Extract the lines from the first one in the records below through the line containing "upcounter.io.ce := io.ce", keeping both ends and leaving out any pictures.

[STORED DATA]

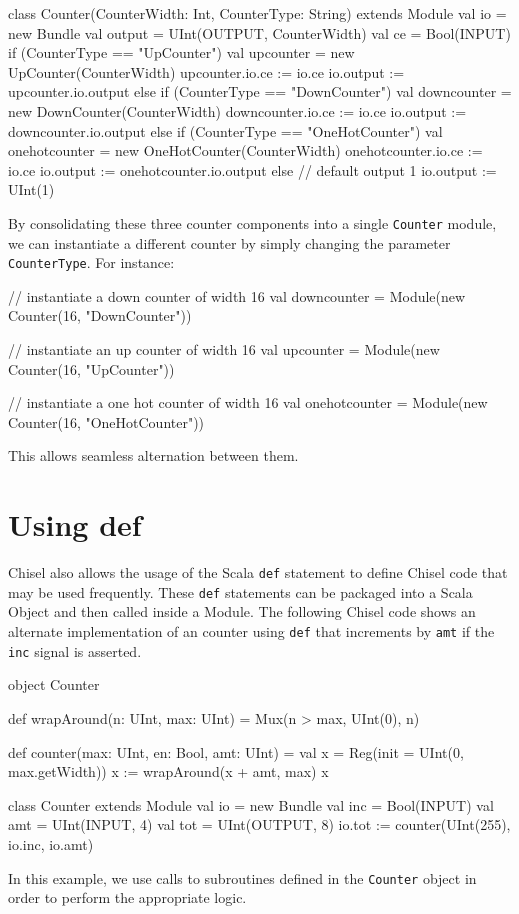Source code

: \documentclass[twocolumn, 10pt]{article}
\begin{document}
\begin{scala}
class Counter(CounterWidth: Int, CounterType: String) 
    extends Module {
  val io = new Bundle {
    val output = UInt(OUTPUT, CounterWidth)
    val ce     = Bool(INPUT)
  }
  if (CounterType == "UpCounter") {
     val upcounter = new UpCounter(CounterWidth)
     upcounter.io.ce := io.ce
     io.output := upcounter.io.output
  } else if (CounterType == "DownCounter") {
    val downcounter = new DownCounter(CounterWidth)
    downcounter.io.ce := io.ce
    io.output := downcounter.io.output
  } else if (CounterType == "OneHotCounter") {
    val onehotcounter = new OneHotCounter(CounterWidth)
    onehotcounter.io.ce := io.ce
    io.output := onehotcounter.io.output
  } else {
    // default output 1
    io.output := UInt(1)
  }
}
\end{scala}

By consolidating these three counter components into a single \verb+Counter+ module, we can instantiate a different counter by simply changing the parameter \verb+CounterType+. For instance:

\begin{scala}
// instantiate a down counter of width 16
val downcounter = 
  Module(new Counter(16, "DownCounter"))

// instantiate an up counter of width 16
val upcounter = 
  Module(new Counter(16, "UpCounter"))

// instantiate a one hot counter of width 16
val onehotcounter = 
  Module(new Counter(16, "OneHotCounter"))
\end{scala}

This allows seamless alternation between them.

\section{Using def}

Chisel also allows the usage of the Scala \verb+def+ statement to define Chisel code that may be used frequently. These \verb+def+ statements can be packaged into a Scala Object and then called inside a Module. The following Chisel code shows an alternate implementation of an counter using \verb+def+ that increments by \verb+amt+ if the \verb+inc+ signal is asserted.

\begin{scala} 
object Counter {
  def wrapAround(n: UInt, max: UInt) = 
    Mux(n > max, UInt(0), n)

  def counter(max: UInt, en: Bool, amt: UInt) = {
    val x = Reg(init = UInt(0, max.getWidth))
    x := wrapAround(x + amt, max)
    x
  }
}

class Counter extends Module {
  val io = new Bundle {
    val inc = Bool(INPUT)
    val amt = UInt(INPUT,  4)
    val tot = UInt(OUTPUT, 8)
  }
  io.tot := counter(UInt(255), io.inc, io.amt)
}
\end{scala}
 
\noindent
In this example, we use calls to subroutines defined in the \verb+Counter+ object in order to perform the appropriate logic. 

\end{document}
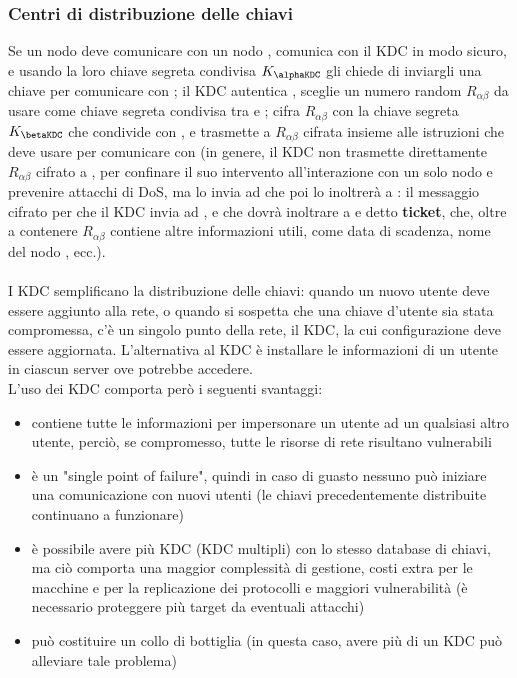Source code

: \subsubsection{Centri di distribuzione delle chiavi}
Se un nodo \alpha deve comunicare con un nodo \beta, \alpha comunica con il KDC in modo sicuro, e usando la loro chiave segreta condivisa $K_{\alphaKDC}$ gli chiede di inviargli una chiave per comunicare con \beta; il KDC autentica \alpha, sceglie un numero random $ R_{\alpha\beta} $ da usare come chiave segreta condivisa tra \alpha e \beta; cifra $ R_{\alpha\beta} $ con la chiave segreta $K_{\betaKDC}$ che condivide con \beta, e trasmette a \beta $ R_{\alpha\beta} $ cifrata insieme alle istruzioni che \beta deve usare per comunicare con \alpha (in genere, il KDC non trasmette direttamente $ R_{\alpha\beta} $ cifrato a \beta, per confinare il suo intervento all'interazione con un solo nodo e prevenire attacchi di DoS, ma lo invia ad \alpha che poi lo inoltrerà a \beta:
il messaggio cifrato per \beta che il KDC invia ad \alpha, e che \alpha dovrà inoltrare a \beta e detto \textbf{ticket}, che, oltre a contenere $ R_{\alpha\beta} $ contiene altre informazioni utili, come data di scadenza, nome del nodo \alpha, ecc.). \\ \\
I KDC semplificano la distribuzione delle chiavi: quando un nuovo utente deve essere aggiunto alla rete, o quando si sospetta che una chiave d’utente sia stata compromessa, c’è un singolo punto della rete, il KDC, la cui configurazione deve essere aggiornata. L’alternativa al KDC è installare le informazioni di un utente in ciascun server ove potrebbe accedere. \\
L'uso dei KDC comporta però i seguenti svantaggi: 
\begin{itemize}
\item contiene tutte le informazioni per impersonare un utente ad un qualsiasi altro utente, perciò, se compromesso, tutte le risorse di rete risultano vulnerabili
\item è un "single point of failure", quindi in caso di guasto nessuno può iniziare una comunicazione con nuovi utenti (le chiavi precedentemente distribuite continuano a funzionare)
\item è possibile avere più KDC (KDC multipli) con lo stesso database di chiavi, ma ciò comporta una maggior complessità di gestione, costi extra per le macchine e per la replicazione dei protocolli e maggiori vulnerabilità (è necessario proteggere più target da eventuali attacchi)
\item può costituire un collo di bottiglia (in questa caso, avere più di un KDC può alleviare tale problema)
\end{itemize}  


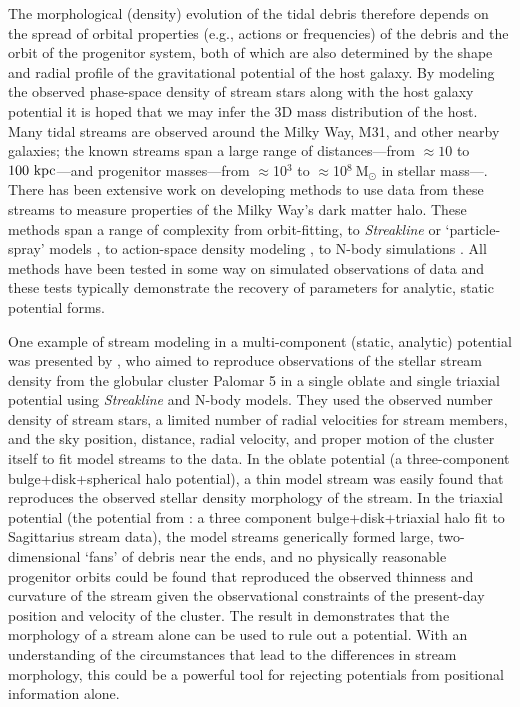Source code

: \documentclass{mn2e}
\newcommand{\msun}{\ensuremath{\mathrm{M}_\odot}}
\begin{document}
The morphological (density) evolution of the tidal debris therefore depends on the spread of orbital properties (e.g., actions or frequencies) of the debris and the orbit of the progenitor system, both of which are also determined by the shape and radial profile of the gravitational potential of the host galaxy. By modeling the observed phase-space density of stream stars along with the host galaxy potential it is hoped that we may infer the 3D mass distribution of the host. Many tidal streams are observed around the Milky Way, M31, and other nearby galaxies; the known streams span a large range of distances---from $\approx10$ to $100~{\rm kpc}$---and progenitor masses---from $\approx$10$^3$ to $\approx$10$^8~\msun$ in stellar mass---\citep[][]{ibata94,odenkirchen01,belokurov06,grillmair06a,grillmair06b,bonaca12}. There has been extensive work on developing methods to use data from these streams to measure properties of the Milky Way's dark matter halo. These methods span a range of complexity from orbit-fitting, to \emph{Streakline} \citep{kuepper12} or `particle-spray' models \citep{gibbons14}, to action-space density modeling \citep[e.g.,][]{sanders14, bovy14}, to N-body simulations \citep[e.g.,][]{law10}. All methods have been tested in some way on simulated observations of data and these tests typically demonstrate the recovery of parameters for analytic, static potential forms.

One example of stream modeling in a multi-component (static, analytic) potential was presented by \citet{pearson15}, who aimed to reproduce observations of the stellar stream density from the globular cluster Palomar 5 in a single oblate and single triaxial potential using \emph{Streakline} \citep{kuepper12} and N-body models. They used the observed number density of stream stars, a limited number of radial velocities for stream members, and the sky position, distance, radial velocity, and proper motion of the cluster itself to fit model streams to the data. In the oblate potential (a three-component bulge+disk+spherical halo potential), a thin model stream was easily found that reproduces the observed stellar density morphology of the stream. In the triaxial potential (the potential from \cite{law10}: a three component bulge+disk+triaxial halo fit to Sagittarius stream data), the model streams generically formed large, two-dimensional `fans' of debris near the ends, and no physically reasonable progenitor orbits could be found that reproduced the observed thinness and curvature of the stream given the observational constraints of the present-day position and velocity of the cluster. The result in \citet{pearson15} demonstrates that the morphology of a stream alone can be used to rule out a potential. With an understanding of the circumstances that lead to the differences in stream morphology, this could be a powerful tool for rejecting potentials from positional information alone.
\end{document}
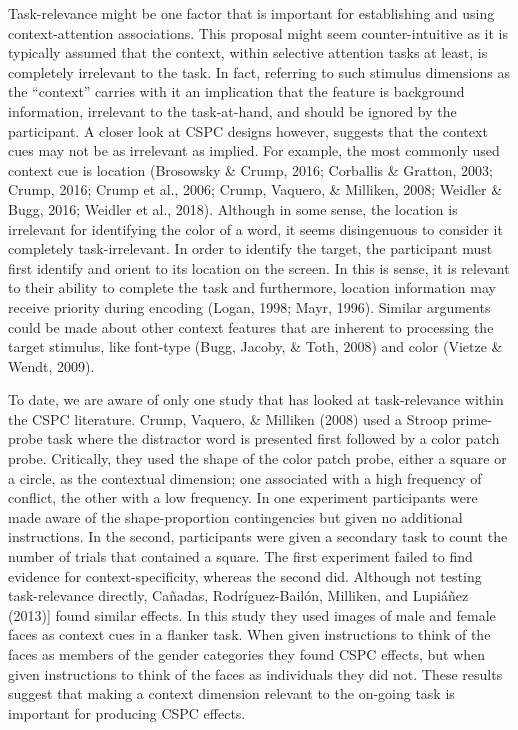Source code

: \documentclass[english,,man,floatsintext]{apa6}
\begin{document}
Task-relevance might be one factor that is important for establishing and using context-attention associations. This proposal might seem counter-intuitive as it is typically assumed that the context, within selective attention tasks at least, is completely irrelevant to the task. In fact, referring to such stimulus dimensions as the \enquote{context} carries with it an implication that the feature is background information, irrelevant to the task-at-hand, and should be ignored by the participant. A closer look at CSPC designs however, suggests that the context cues may not be as irrelevant as implied. For example, the most commonly used context cue is location (Brosowsky \& Crump, 2016; Corballis \& Gratton, 2003; Crump, 2016; Crump et al., 2006; Crump, Vaquero, \& Milliken, 2008; Weidler \& Bugg, 2016; Weidler et al., 2018). Although in some sense, the location is irrelevant for identifying the color of a word, it seems disingenuous to consider it completely task-irrelevant. In order to identify the target, the participant must first identify and orient to its location on the screen. In this is sense, it is relevant to their ability to complete the task and furthermore, location information may receive priority during encoding (Logan, 1998; Mayr, 1996). Similar arguments could be made about other context features that are inherent to processing the target stimulus, like font-type (Bugg, Jacoby, \& Toth, 2008) and color (Vietze \& Wendt, 2009).

To date, we are aware of only one study that has looked at task-relevance within the CSPC literature. Crump, Vaquero, \& Milliken (2008) used a Stroop prime-probe task where the distractor word is presented first followed by a color patch probe. Critically, they used the shape of the color patch probe, either a square or a circle, as the contextual dimension; one associated with a high frequency of conflict, the other with a low frequency. In one experiment participants were made aware of the shape-proportion contingencies but given no additional instructions. In the second, participants were given a secondary task to count the number of trials that contained a square. The first experiment failed to find evidence for context-specificity, whereas the second did. Although not testing task-relevance directly, Cañadas, Rodríguez-Bailón, Milliken, and Lupiáñez (2013){]} found similar effects. In this study they used images of male and female faces as context cues in a flanker task. When given instructions to think of the faces as members of the gender categories they found CSPC effects, but when given instructions to think of the faces as individuals they did not. These results suggest that making a context dimension relevant to the on-going task is important for producing CSPC effects.
\end{document}
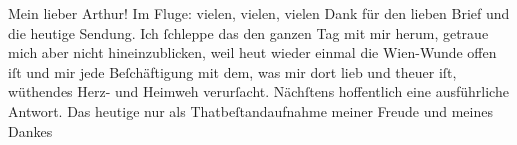 \pstart\center{}Mein lieber Arthur!\pend\vspace{0.5em}
\pstart
           Im Fluge: vielen, vielen, vielen Dank für den lieben Brief und die heutige Sendung.
               Ich ſchleppe das \label{K_L02671-1v}\label{K_L02671-1} den ganzen Tag mit mir
               herum, getraue mich aber nicht hineinzublicken, weil heut wieder einmal die Wien-Wunde offen iſt und mir jede Beſchäftigung mit dem, was mir dort lieb
               und theuer iſt, wüthendes Herz- und Heimweh verurſacht. Nächſtens hoffentlich eine
               ausführliche Antwort. Das heutige nur als Thatbeſtandaufnahme meiner Freude und
               meines Dankes{\dotsfour}\pend
           
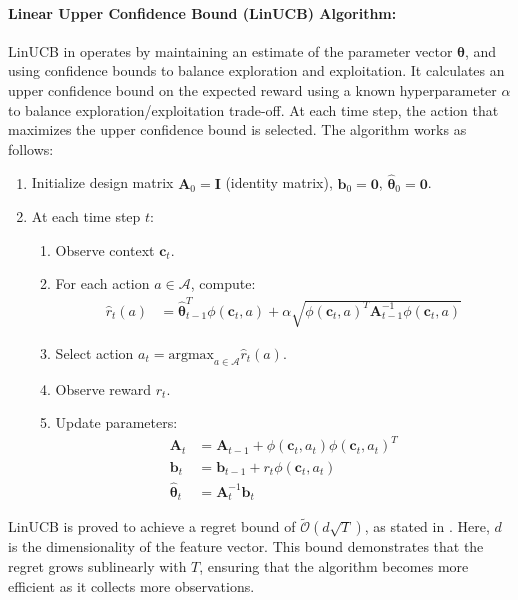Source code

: \paragraph{Linear Upper Confidence Bound (LinUCB) Algorithm:}
LinUCB in \citet{dani2008stochastic, li2010contextual} operates by maintaining an estimate of the parameter vector $\boldsymbol{\theta}$, and using confidence bounds to balance exploration and exploitation. It calculates an upper confidence bound on the expected reward using a known hyperparameter $\alpha$ to balance exploration/exploitation trade-off. At each time step, the action that maximizes the upper confidence bound is selected. The algorithm works as follows:
    \begin{enumerate}
        \item Initialize design matrix $\mathbf{A}_0 = \mathbf{I}$ (identity matrix), $\mathbf{b}_0 = \mathbf{0}$, $\hat{\boldsymbol{\theta}}_0 = \mathbf{0}$.
        \item At each time step $t$:
          \begin{enumerate}
              \item Observe context $\mathbf{c}_t$.
              \item For each action $a \in \mathcal{A}$, compute:
              \begin{align*}
                \hat{r}_t(a) &= \hat{\boldsymbol{\theta}}_{t-1}^T \phi(\mathbf{c}_t, a) + \alpha \sqrt{ \phi(\mathbf{c}_t, a)^T \mathbf{A}_{t-1}^{-1} \phi(\mathbf{c}_t, a)}
              \end{align*}
              \item Select action $a_t = \text{argmax}_{a \in \mathcal{A}} \hat{r}_t(a)$.
              \item Observe reward $r_t$.
              \item Update parameters:
              \begin{align*}
                  \mathbf{A}_t &= \mathbf{A}_{t-1} + \phi(\mathbf{c}_t, a_t) \phi(\mathbf{c}_t, a_t)^T \\
                  \mathbf{b}_t &= \mathbf{b}_{t-1} + r_t \phi(\mathbf{c}_t, a_t) \\
                  \hat{\boldsymbol{\theta}}_t &= \mathbf{A}_t^{-1} \mathbf{b}_t
              \end{align*}
          \end{enumerate}
    \end{enumerate}
LinUCB is proved to achieve a regret bound of \( \tilde{\mathcal{O}}(d \sqrt{T}) \), as stated in \citet{dani2008stochastic}. Here, \( d \) is the dimensionality of the feature vector. This bound demonstrates that the regret grows sublinearly with \( T \), ensuring that the algorithm becomes more efficient as it collects more observations.

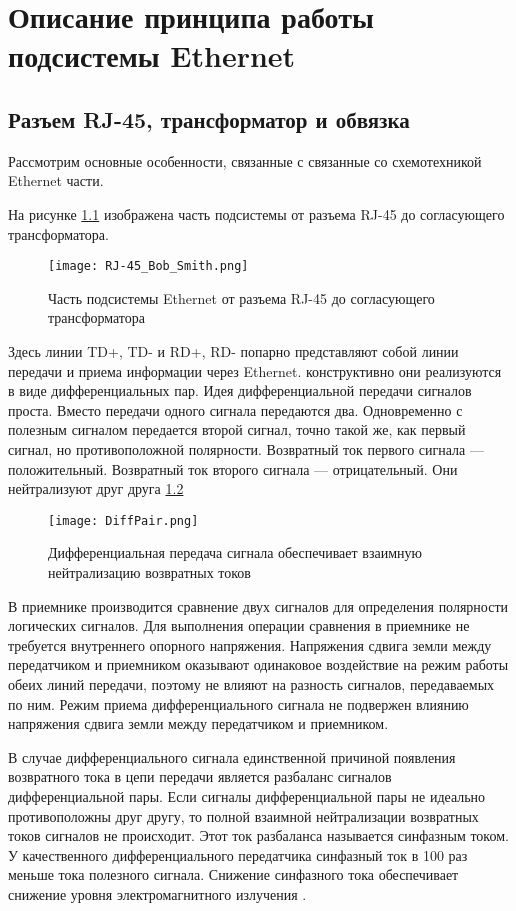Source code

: \chapter{Описание принципа работы подсистемы Ethernet}
\section{Разъем RJ-45, трансформатор и обвязка}
\hspace{1cm} 

Рассмотрим основные особенности, связанные с связанные со схемотехникой Ethernet части. 

На рисунке \ref{ris:RJ-45} изображена часть подсистемы от разъема RJ-45 до согласующего трансформатора. 

\begin{figure}[H]
\centering
\texttt{[image: RJ-45\_Bob\_Smith.png]}
\caption{Часть подсистемы Ethernet от разъема RJ-45 до согласующего трансформатора}
\label{ris:RJ-45}
\end{figure}

Здесь линии TD+, TD- и RD+, RD- попарно представляют собой линии передачи и приема информации через Ethernet. 
конструктивно они реализуются в виде дифференциальных пар. 
Идея дифференциальной передачи сигналов проста. Вместо передачи одного
сигнала передаются два. Одновременно с полезным сигналом передается второй
сигнал, точно такой же, как первый сигнал, но противоположной полярности.
Возвратный ток первого сигнала — положительный. Возвратный ток второго сигнала — 
отрицательный. Они нейтрализуют друг друга \ref{ris:DiffPair}

\begin{figure}[H]
\centering
\texttt{[image: DiffPair.png]}
\caption{Дифференциальная передача сигнала обеспечивает взаимную нейтрализацию
возвратных токов}
\label{ris:DiffPair}
\end{figure}

В приемнике производится сравнение двух сигналов для определения полярности логических сигналов. Для 
выполнения операции сравнения в приемнике не требуется внутреннего опорного напряжения. Напряжения сдвига земли
между передатчиком и приемником оказывают одинаковое воздействие на режим работы
обеих линий передачи, поэтому не влияют на разность сигналов, передаваемых по ним. 
Режим приема дифференциального сигнала не подвержен влиянию напряжения сдвига земли между передатчиком и 
приемником.

В случае дифференциального сигнала единственной причиной появления возвратного тока в цепи передачи является 
разбаланс сигналов дифференциальной пары. Если сигналы дифференциальной пары не идеально противоположны друг
другу, то полной взаимной нейтрализации возвратных токов сигналов не происходит. Этот ток разбаланса называется 
синфазным током. У качественного дифференциального передатчика синфазный ток в 100 раз меньше тока полезного
сигнала. Снижение синфазного тока обеспечивает снижение уровня электромагнитного излучения 
\cite{Howard J: Start Black Magic}.

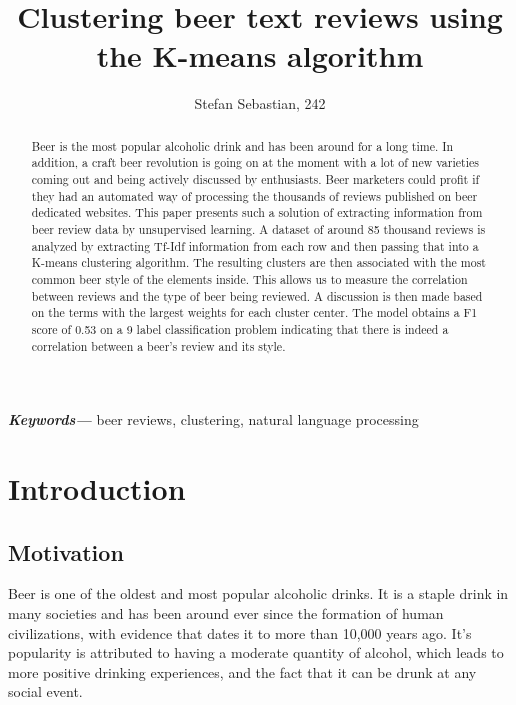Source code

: \documentclass[12pt]{article}
\providecommand{\keywords}[1]
{
	\small	
	\textbf{\textit{Keywords---}} #1
}
\begin{document}
	\title{Clustering beer text reviews using the K-means algorithm}
	\author{Stefan Sebastian, 242}
	\date{}
	\maketitle
	
	\begin{abstract}
	Beer is the most popular alcoholic drink and has been around for a long time. In addition, a craft beer revolution is going on at the moment with a lot of new varieties coming out and being actively discussed by enthusiasts. Beer marketers could profit if they had an automated way of processing the thousands of reviews published on beer dedicated websites. This paper presents such a solution of extracting information from beer review data by unsupervised learning. A dataset of around 85 thousand reviews is analyzed by extracting Tf-Idf information from each row and then passing that into a K-means clustering algorithm. The resulting clusters are then associated with the most common beer style of the elements inside. This allows us to measure the correlation between reviews and the type of beer being reviewed. A discussion is then made based on the terms with the largest weights for each cluster center. The model obtains a F1 score of 0.53 on a 9 label classification problem indicating that there is indeed a correlation between a beer's review and its style.
	\end{abstract}

	\keywords{beer reviews, clustering, natural language processing}

	\newpage
	\tableofcontents
	\newpage
	
	\section{Introduction}
	\subsection{Motivation}
	Beer is one of the oldest and most popular alcoholic drinks. It is a staple drink in many societies and has been around ever since the formation of human civilizations, with evidence that dates it to more than 10,000 years ago\cite{BeerArticleTime}. It's popularity is attributed to having a moderate quantity of alcohol, which leads to more positive drinking experiences, and the fact that it can be drunk at any social event\cite{BeerArticleTime}.
	
\end{document}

[/STORED DATA]

◆ **EXPECTED OUTPUT**:
Source code

: \documentclass[twocolumn, 10pt]{article}
\begin{document}
\begin{scala}
class Counter(CounterWidth: Int, CounterType: String) 
    extends Module {
  val io = new Bundle {
    val output = UInt(OUTPUT, CounterWidth)
    val ce     = Bool(INPUT)
  }
  if (CounterType == "UpCounter") {
     val upcounter = new UpCounter(CounterWidth)
     upcounter.io.ce := io.ce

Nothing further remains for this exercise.